*Instructions for the task*
The reply should contain only the lines from the start of the records through the line with "equilibrium frequencies under", reproduced verbatim and without pictures.
──────── Records to use ────────
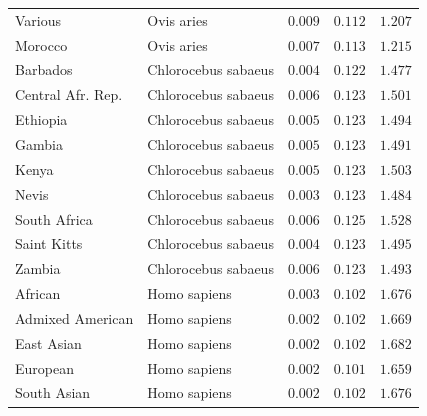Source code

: \documentclass{article}
\begin{document}
\begin{center}
\begin{longtable*}{|l|l|r|r|r|}
            Various &          Ovis aries &               $ 0.009$ &                $ 0.112$ &              $ 1.207$ \\
            Morocco &          Ovis aries &               $ 0.007$ &                $ 0.113$ &              $ 1.215$ \\
            Barbados & Chlorocebus sabaeus &               $ 0.004$ &                $ 0.122$ &              $ 1.477$ \\
            Central Afr. Rep. & Chlorocebus sabaeus &               $ 0.006$ &                $ 0.123$ &              $ 1.501$ \\
            Ethiopia & Chlorocebus sabaeus &               $ 0.005$ &                $ 0.123$ &              $ 1.494$ \\
            Gambia & Chlorocebus sabaeus &               $ 0.005$ &                $ 0.123$ &              $ 1.491$ \\
            Kenya & Chlorocebus sabaeus &               $ 0.005$ &                $ 0.123$ &              $ 1.503$ \\
            Nevis & Chlorocebus sabaeus &               $ 0.003$ &                $ 0.123$ &              $ 1.484$ \\
            South Africa & Chlorocebus sabaeus &               $ 0.006$ &                $ 0.125$ &              $ 1.528$ \\
            Saint Kitts & Chlorocebus sabaeus &               $ 0.004$ &                $ 0.123$ &              $ 1.495$ \\
            Zambia & Chlorocebus sabaeus &               $ 0.006$ &                $ 0.123$ &              $ 1.493$ \\
            African &        Homo sapiens &               $ 0.003$ &                $ 0.102$ &              $ 1.676$ \\
            Admixed American &        Homo sapiens &               $ 0.002$ &                $ 0.102$ &              $ 1.669$ \\
            East Asian &        Homo sapiens &               $ 0.002$ &                $ 0.102$ &              $ 1.682$ \\
            European &        Homo sapiens &               $ 0.002$ &                $ 0.101$ &              $ 1.659$ \\
            South Asian &        Homo sapiens &               $ 0.002$ &                $ 0.102$ &              $ 1.676$ \\
        \end{longtable*}
    \end{center}
\end{document}
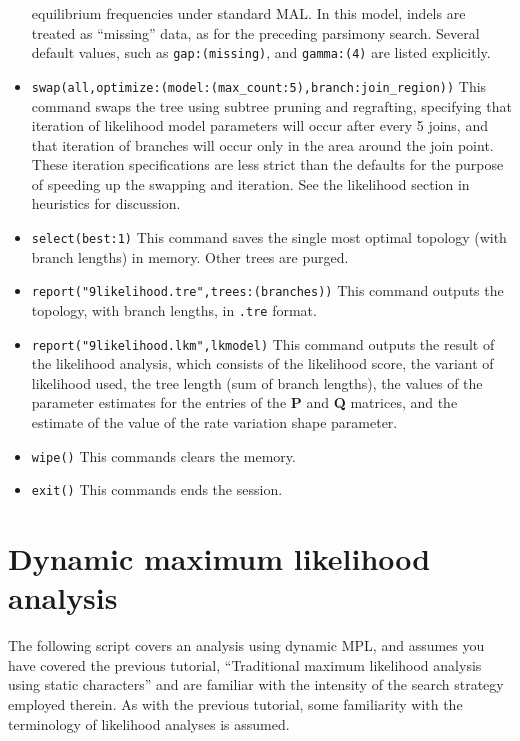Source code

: \begin{itemize}
equilibrium frequencies under standard MAL. In this model, indels are treated as ``missing'' data, as for the 
preceding parsimony search. Several default values, such as \texttt{gap:(missing)}, and \texttt{gamma:(4)} are 
listed explicitly.
\item \texttt{swap(all,optimize:(model:(max\_count:5),branch:join\_region))} This command swaps the tree using 
subtree pruning and regrafting, specifying that iteration of likelihood model parameters will occur after every 5 
joins, and that iteration of branches will occur only in the area around the join point. These iteration 
specifications are less strict than the defaults for the purpose of speeding up the swapping and iteration. See the
likelihood section in heuristics for discussion. 
\item \texttt{select(best:1)} This command saves the single most optimal topology (with branch lengths) in 
memory. Other trees are purged.
\item \texttt{report("9likelihood.tre",trees:(branches))} This command outputs the topology, with branch lengths, in 
\texttt{.tre} format.
\item \texttt{report("9likelihood.lkm",lkmodel)} This command outputs the result of the likelihood analysis, which 
consists of the likelihood score, the variant of likelihood used, the tree length (sum of branch lengths), the values 
of the parameter estimates for the entries of the \textbf{P} and \textbf{Q} matrices, and the estimate of the value of 
the rate variation shape parameter.
\item \texttt{wipe()} This commands clears the memory.
\item \texttt{exit()} This commands ends the \poy session.
\end{itemize}

\section{Dynamic maximum likelihood analysis}{\label{tutorial10}}
The following script covers an analysis using dynamic MPL, and assumes you have covered the previous 
tutorial, ``Traditional maximum likelihood analysis using static characters'' and are familiar with the intensity of 
the search strategy employed therein. As with the previous tutorial, some familiarity with the terminology of 
likelihood analyses is assumed.

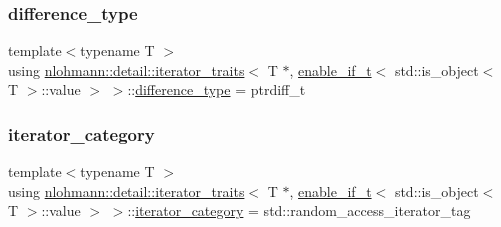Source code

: \subsubsection{\texorpdfstring{difference\+\_\+type}{difference\_type}}
{\footnotesize\ttfamily template$<$typename T $>$ \\
using \hyperlink{structnlohmann_1_1detail_1_1iterator__traits}{nlohmann\+::detail\+::iterator\+\_\+traits}$<$ T $\ast$, \hyperlink{namespacenlohmann_1_1detail_a02bcbc878bee413f25b985ada771aa9c}{enable\+\_\+if\+\_\+t}$<$ std\+::is\+\_\+object$<$ T $>$\+::value $>$ $>$\+::\hyperlink{structnlohmann_1_1detail_1_1iterator__traits_3_01_t_01_5_00_01enable__if__t_3_01std_1_1is__objec8d960665487688165530972cda4f1bea_ae7be99eb434f5b5f34692874c272b759}{difference\+\_\+type} =  ptrdiff\+\_\+t}

\mbox{\label{structnlohmann_1_1detail_1_1iterator__traits_3_01_t_01_5_00_01enable__if__t_3_01std_1_1is__objec8d960665487688165530972cda4f1bea_a9b043cfe0fdfb3e9665428fb2be9cea1}} 
\subsubsection{\texorpdfstring{iterator\+\_\+category}{iterator\_category}}
{\footnotesize\ttfamily template$<$typename T $>$ \\
using \hyperlink{structnlohmann_1_1detail_1_1iterator__traits}{nlohmann\+::detail\+::iterator\+\_\+traits}$<$ T $\ast$, \hyperlink{namespacenlohmann_1_1detail_a02bcbc878bee413f25b985ada771aa9c}{enable\+\_\+if\+\_\+t}$<$ std\+::is\+\_\+object$<$ T $>$\+::value $>$ $>$\+::\hyperlink{structnlohmann_1_1detail_1_1iterator__traits_3_01_t_01_5_00_01enable__if__t_3_01std_1_1is__objec8d960665487688165530972cda4f1bea_a9b043cfe0fdfb3e9665428fb2be9cea1}{iterator\+\_\+category} =  std\+::random\+\_\+access\+\_\+iterator\+\_\+tag}

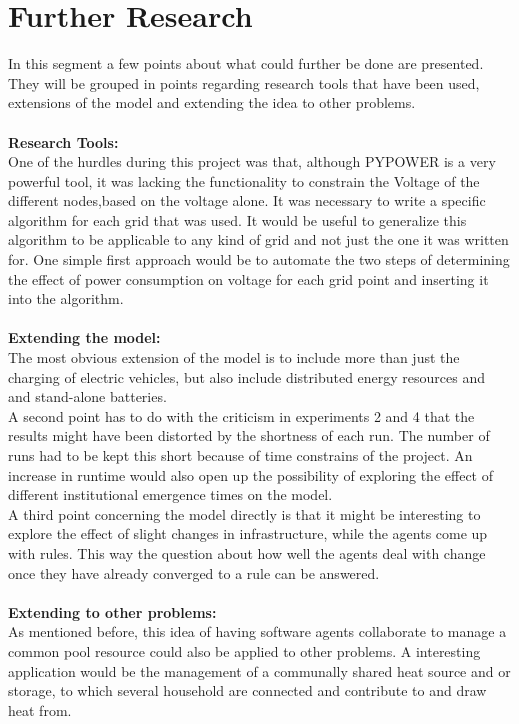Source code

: \documentclass[a4paper]{article}
\begin{document}
\section{Further Research}
In this segment a few points about what could further be done are presented. They will be grouped in points regarding research tools that
have been used, extensions of the model and extending the idea to other problems. \\ \\
\textbf{Research Tools:}\\
One of the hurdles during this project was that, although PYPOWER is a very powerful tool, it was lacking the functionality to 
constrain the Voltage of the different nodes,based on the voltage alone. It was necessary to write a specific algorithm for each 
grid that was used. It would be useful to generalize this algorithm to be applicable to any kind of grid and not just the one it was 
written for. One simple first approach would be to automate the two steps of determining the effect of power consumption on 
voltage for each grid point and inserting it into  the algorithm.
\\
\\
\textbf{Extending the model:}\\
The most obvious extension of the model is to include more than just the charging of electric vehicles, but also include distributed 
energy resources and and stand-alone batteries. \\
A second point has to do with the criticism in experiments 2 and 4 that the results might have been distorted by the shortness of each run. 
The number of runs had to be kept this short because of time constrains of the project. An increase in runtime would also open up the 
possibility of exploring the effect of different institutional emergence times on the model.\\
A third point concerning the model directly is that it might be interesting to explore the effect of slight changes in infrastructure, 
while the agents come up with rules. This way the question about how well the agents deal with change once they have already 
converged to a rule can be answered.
\\
\\
\textbf{Extending to other problems:}\\
As mentioned before, this idea of having software agents collaborate to manage a common pool resource could also be applied to other 
problems. A interesting application would be the management of a communally shared heat source and or storage, to which several 
household are connected and contribute to  and draw heat from. 
\clearpage
\end{document}
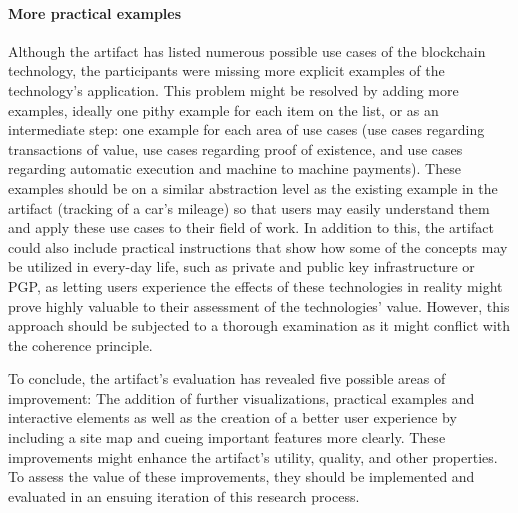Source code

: \paragraph{More practical examples} Although the artifact has listed numerous possible use cases of the blockchain technology, the participants were missing more explicit examples of the technology's application. This problem might be resolved by adding more examples, ideally one pithy example for each item on the list, or as an intermediate step: one example for each area of use cases (use cases regarding transactions of value, use cases regarding proof of existence, and use cases regarding automatic execution and machine to machine payments). These examples should be on a similar abstraction level as the existing example in the artifact (tracking of a car's mileage) so that users may easily understand them and apply these use cases to their field of work. In addition to this, the artifact could also include practical instructions that show how some of the concepts may be utilized in every-day life, such as private and public key infrastructure or PGP, as letting users experience the effects of these technologies in reality might prove highly valuable to their assessment of the technologies' value. However, this approach should be subjected to a thorough examination as it might conflict with the coherence principle.

To conclude, the artifact's evaluation has revealed five possible areas of improvement: The addition of further visualizations, practical examples and interactive elements as well as the creation of a better user experience by including a site map and cueing important features more clearly. These improvements might enhance the artifact's utility, quality, and other properties. To assess the value of these improvements, they should be implemented and evaluated in an ensuing iteration of this research process.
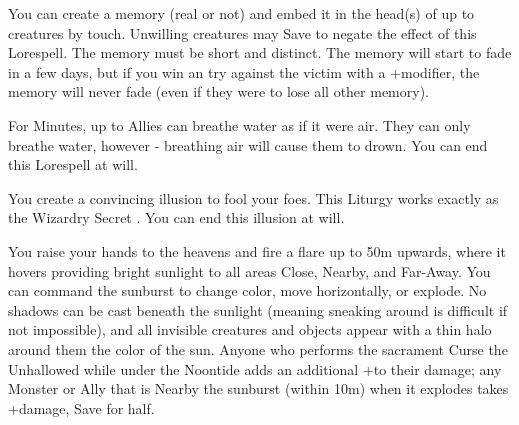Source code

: \begin{multicols*}{2}
\cbreak


\LITURGY [
  Name = Memory Lane,
  Link = arcana-mystery-memory-lane,
  Paradigm = Cunning,
  Duration = See Below
]

You can create a memory (real or not) and embed it in the head(s) of up to \DICE creatures by touch.  Unwilling creatures may Save to negate the effect of this Lorespell.  The memory must be short and distinct.  The memory will start to fade in a few days, but if you win an \RBTRY{\FOC}{\FOC} try against the victim with a +\DICE modifier, the memory will never fade (even if they were to lose all other memory). 


\LITURGY [
  Name = Mermaid's Breath,
  Link = arcana-mystery-mermaids-breath,
  Paradigm = Cthonic,
  Duration = Session
]

For \SUMDICE Minutes, up to \DICE Allies can breathe water as if it were air.  They can only breathe water, however - breathing air will cause them to drown. You can end this Lorespell at will.

\newpage

\LITURGY [
  Name = Mirage,
  Link = arcana-mystery-mirage,
  Paradigm = Cunning,
  Duration = Session
]

You create a convincing illusion to fool your foes. This Liturgy works exactly as the Wizardry Secret . You can end this illusion at will.


\LITURGY [
  Name = Noontide,
  Link = arcana-mystery-noontide,
  Paradigm = Empyrean,
  Duration = Session
]

You raise your hands to the heavens and fire a flare up to 50m upwards, where it hovers providing bright sunlight to all areas Close, Nearby, and Far-Away.  You can command the sunburst to change color, move horizontally, or explode.  No shadows can be cast beneath the sunlight (meaning sneaking around is difficult if not impossible), and all invisible creatures and objects appear with a thin halo around them the color of the sun.  Anyone who performs the sacrament Curse the Unhallowed while under the Noontide adds an additional +\DICE to their damage; any  Monster or Ally that is Nearby the sunburst (within 10m) when it explodes takes \SUMDICE+\DICE damage, Save for half.

\LITURGY [
  Name = Plague,
  Link = arcana-mystery-plague,
  Paradigm = Ruinous,
  Duration = Session
]


\end{multicols*}
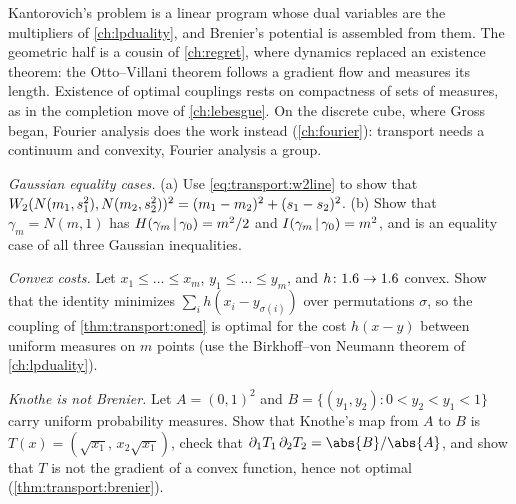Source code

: \begin{refsection}

Kantorovich's problem is a linear program whose dual variables are the multipliers of \cref{ch:lpduality}, and Brenier's potential is assembled from them. The geometric half is a cousin of \cref{ch:regret}, where dynamics replaced an existence theorem: the Otto--Villani theorem follows a gradient flow and measures its length. Existence of optimal couplings rests on compactness of sets of measures, as in the completion move of \cref{ch:lebesgue}. On the discrete cube, where Gross began, Fourier analysis does the work instead (\cref{ch:fourier}): transport needs a continuum and convexity, Fourier analysis a group.

\begin{exercises}
\item \consolidation\label{ex:transport:gauss} \emph{Gaussian equality cases.} (a) Use \eqref{eq:transport:w2line} to show that $\transportW(N(m_1,s_1^2),N(m_2,s_2^2))^2=(m_1-m_2)^2+(s_1-s_2)^2$. (b) Show that $\gamma_m=N(m,1)$ has $\transportH{\gamma_m}{\gamma_0}=m^2/2$ and $\transportI{\gamma_m}{\gamma_0}=m^2$, and is an equality case of all three Gaussian inequalities.

\item \consolidation\label{ex:transport:convexcost} \emph{Convex costs.} Let $x_1\le\dots\le x_m$, $y_1\le\dots\le y_m$, and $h\colon\R\to\R$ convex. Show that the identity minimizes $\sum_ih(x_i-y_{\sigma(i)})$ over permutations $\sigma$, so the coupling of \cref{thm:transport:oned} is optimal for the cost $h(x-y)$ between uniform measures on $m$ points (use the Birkhoff--von Neumann theorem of \cref{ch:lpduality}). 

\item \consolidation\label{ex:transport:knothe} \emph{Knothe is not Brenier.} Let $A=(0,1)^2$ and $B=\{(y_1,y_2):0<y_2<y_1<1\}$ carry uniform probability measures. Show that Knothe's map from $A$ to $B$ is $T(x)=(\sqrt{x_1},\,x_2\sqrt{x_1})$, check that $\partial_1T_1\,\partial_2T_2=\abs{B}/\abs{A}$, and show that $T$ is not the gradient of a convex function, hence not optimal (\cref{thm:transport:brenier}). 


\end{exercises}
\end{refsection}
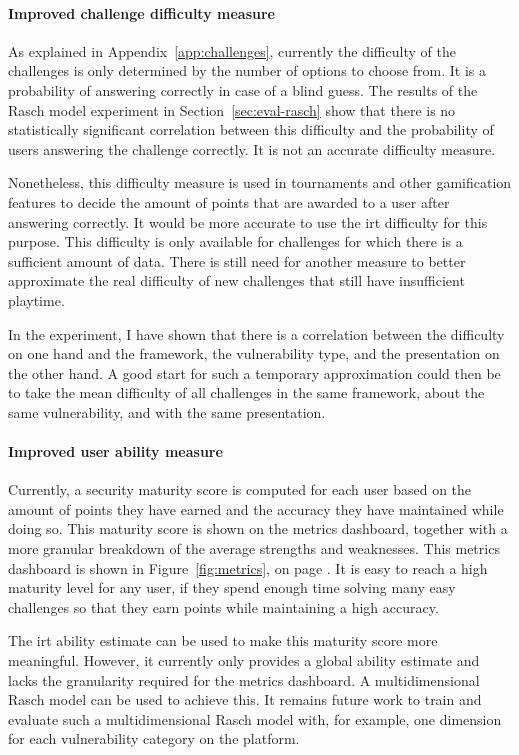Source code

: \paragraph{Improved challenge difficulty measure}
As explained in Appendix~\ref{app:challenges}, currently the difficulty of the challenges is only determined by the number of options to choose from.
It is a probability of answering correctly in case of a blind guess.
The results of the Rasch model experiment in Section~\ref{sec:eval-rasch} show that there is no statistically significant correlation between this difficulty and the probability of users answering the challenge correctly.
It is not an accurate difficulty measure.

Nonetheless, this difficulty measure is used in tournaments and other gamification features to decide the amount of points that are awarded to a user after answering correctly.
It would be more accurate to use the \gls{irt} difficulty for this purpose.
This difficulty is only available for challenges for which there is a sufficient amount of data.
There is still need for another measure to better approximate the real difficulty of new challenges that still have insufficient playtime.

In the experiment, I have shown that there is a correlation between the difficulty on one hand and the framework, the vulnerability type, and the presentation on the other hand.
A good start for such a temporary approximation could then be to take the mean difficulty of all challenges in the same framework, about the same vulnerability, and with the same presentation.

\paragraph{Improved user ability measure}
Currently, a security maturity score is computed for each user based on the amount of points they have earned and the accuracy they have maintained while doing so.
This maturity score is shown on the metrics dashboard, together with a more granular breakdown of the average strengths and weaknesses.
This metrics dashboard is shown in Figure~\ref{fig:metrics}, on page \pageref{fig:metrics}.
It is easy to reach a high maturity level for any user, if they spend enough time solving many easy challenges so that they earn points while maintaining a high accuracy.

The \gls{irt} ability estimate can be used to make this maturity score more meaningful.
However, it currently only provides a global ability estimate and lacks the granularity required for the metrics dashboard.
A multidimensional Rasch model can be used to achieve this.
It remains future work to train and evaluate such a multidimensional Rasch model with, for example, one dimension for each vulnerability category on the platform.

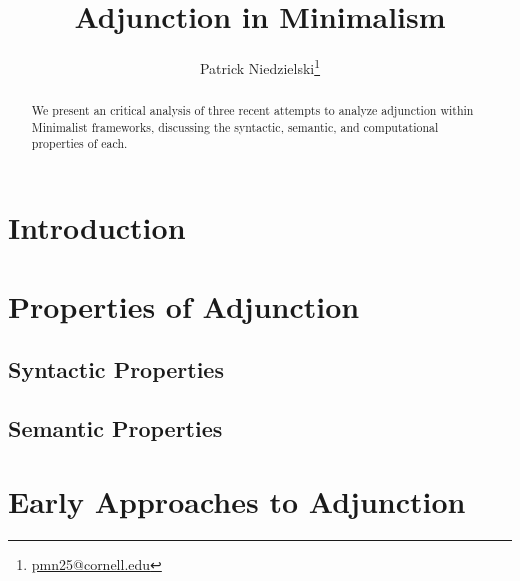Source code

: \documentclass{article}
\begin{document}


\title { Adjunction in Minimalism                                      }
\author{ Patrick Niedzielski\footnote{
           \href{mailto:pmn25@cornell.edu}{pmn25@cornell.edu}
         }                                                             }
\maketitle

\begin{abstract}
  We present an critical analysis of three recent attempts to analyze
  adjunction within Minimalist frameworks, discussing the syntactic,
  semantic, and computational properties of each.

\end{abstract}

\tableofcontents




\section{Introduction}
\label{sec:introduction}

\section{Properties of Adjunction}
\label{sec:adjunction-prop}

\subsection{Syntactic Properties}
\label{sec:syntactic-properties}

\subsection{Semantic Properties}
\label{sec:semantic-properties}

\section{Early Approaches to Adjunction}
\label{sec:early-approaches}
\end{document}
────────
*Output for this task*
Source code

: \documentclass{article}
\begin{document}
\begin{center}
\begin{longtable*}{|l|l|r|r|r|}
            Various &          Ovis aries &               $ 0.009$ &                $ 0.112$ &              $ 1.207$ \\
            Morocco &          Ovis aries &               $ 0.007$ &                $ 0.113$ &              $ 1.215$ \\
            Barbados & Chlorocebus sabaeus &               $ 0.004$ &                $ 0.122$ &              $ 1.477$ \\
            Central Afr. Rep. & Chlorocebus sabaeus &               $ 0.006$ &                $ 0.123$ &              $ 1.501$ \\
            Ethiopia & Chlorocebus sabaeus &               $ 0.005$ &                $ 0.123$ &              $ 1.494$ \\
            Gambia & Chlorocebus sabaeus &               $ 0.005$ &                $ 0.123$ &              $ 1.491$ \\
            Kenya & Chlorocebus sabaeus &               $ 0.005$ &                $ 0.123$ &              $ 1.503$ \\
            Nevis & Chlorocebus sabaeus &               $ 0.003$ &                $ 0.123$ &              $ 1.484$ \\
            South Africa & Chlorocebus sabaeus &               $ 0.006$ &                $ 0.125$ &              $ 1.528$ \\
            Saint Kitts & Chlorocebus sabaeus &               $ 0.004$ &                $ 0.123$ &              $ 1.495$ \\
            Zambia & Chlorocebus sabaeus &               $ 0.006$ &                $ 0.123$ &              $ 1.493$ \\
            African &        Homo sapiens &               $ 0.003$ &                $ 0.102$ &              $ 1.676$ \\
            Admixed American &        Homo sapiens &               $ 0.002$ &                $ 0.102$ &              $ 1.669$ \\
            East Asian &        Homo sapiens &               $ 0.002$ &                $ 0.102$ &              $ 1.682$ \\
            European &        Homo sapiens &               $ 0.002$ &                $ 0.101$ &              $ 1.659$ \\
            South Asian &        Homo sapiens &               $ 0.002$ &                $ 0.102$ &              $ 1.676$ \\
        \end{longtable*}
    \end{center}
\end{document}
Source code

: \begin{itemize}
equilibrium frequencies under standard MAL. In this model, indels are treated as ``missing'' data, as for the 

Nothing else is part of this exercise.